Hello, I don't know wheather my title was clear enough but i was wondering. How would i go about setting certain colours such as "0xff00ff" to lets say a grass block. and when ever there is that colour "0xff00ff" on a .png file it places it in the world. Is this complicated to. PS i am making a 2D game so its not a 3d game. Also another example would be this would be from Notch's Metagun game from the ludum dare competition:

I hope you can help thanks.

- GlennBrann
Offline jonjava
« Reply #1 - Posted 2013-02-18 22:32:44 »

Well, a pixel is generally made up of 4 bytes. The bytes are usually ordered like this: ARGB. Which stands for Alpha, Red, Green, Blue.

1 byte is reserved for each of these values. Together they make up 1 of over 16 million possible combinations/colours (disregarding the Alpha value)

values like "0xff00ff" are Hex values.
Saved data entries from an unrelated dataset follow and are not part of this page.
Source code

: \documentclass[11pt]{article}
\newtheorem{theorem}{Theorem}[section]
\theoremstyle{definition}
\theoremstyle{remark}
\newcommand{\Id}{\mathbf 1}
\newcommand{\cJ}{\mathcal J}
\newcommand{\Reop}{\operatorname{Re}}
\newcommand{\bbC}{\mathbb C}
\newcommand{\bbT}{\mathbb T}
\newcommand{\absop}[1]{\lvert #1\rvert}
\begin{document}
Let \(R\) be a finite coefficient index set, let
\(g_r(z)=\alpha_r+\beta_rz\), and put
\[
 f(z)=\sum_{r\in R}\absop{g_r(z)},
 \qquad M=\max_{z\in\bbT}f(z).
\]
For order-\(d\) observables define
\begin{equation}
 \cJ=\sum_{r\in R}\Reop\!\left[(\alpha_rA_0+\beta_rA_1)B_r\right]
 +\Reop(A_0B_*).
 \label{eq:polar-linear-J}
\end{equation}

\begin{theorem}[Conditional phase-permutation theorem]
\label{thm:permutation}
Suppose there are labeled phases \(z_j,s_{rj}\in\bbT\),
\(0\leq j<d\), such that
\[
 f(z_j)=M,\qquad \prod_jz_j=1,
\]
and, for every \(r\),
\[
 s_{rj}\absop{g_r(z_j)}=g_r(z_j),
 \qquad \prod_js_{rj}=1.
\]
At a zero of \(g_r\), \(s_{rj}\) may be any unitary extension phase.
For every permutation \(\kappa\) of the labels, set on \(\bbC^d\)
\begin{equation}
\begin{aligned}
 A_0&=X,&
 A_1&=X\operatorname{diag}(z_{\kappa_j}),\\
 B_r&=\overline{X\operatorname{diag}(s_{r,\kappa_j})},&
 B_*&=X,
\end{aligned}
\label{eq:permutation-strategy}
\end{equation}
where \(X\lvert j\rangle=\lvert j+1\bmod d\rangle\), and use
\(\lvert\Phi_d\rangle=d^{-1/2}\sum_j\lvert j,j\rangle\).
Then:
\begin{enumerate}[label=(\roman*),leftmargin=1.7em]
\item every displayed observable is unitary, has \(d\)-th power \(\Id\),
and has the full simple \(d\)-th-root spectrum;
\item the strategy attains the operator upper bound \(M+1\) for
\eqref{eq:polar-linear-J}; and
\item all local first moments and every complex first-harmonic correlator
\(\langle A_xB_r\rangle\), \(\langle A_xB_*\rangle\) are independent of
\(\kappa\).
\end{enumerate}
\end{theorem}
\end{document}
This is identified by the "0x" that is used by convention to identify Hex values.

Data can be represented in many ways (decimal, hexa, binary, octal etc etc).

This means that the data "0000 0000 0000 0000 0000 0000 0000 0001" (represented here in binary) can be looked upon from Hexal, Decimal or Octal eyeglasses.

In Hex this data/value would be "0x00000001" (1 Hex character is made up of 4 bits (1 byte is made up of 8 bits, 1 bit is either a 1 or a 0 (binary)))

Sooo, basically each pixel in the PNG is made up of 4 bytes (an int is made up of 4 bytes).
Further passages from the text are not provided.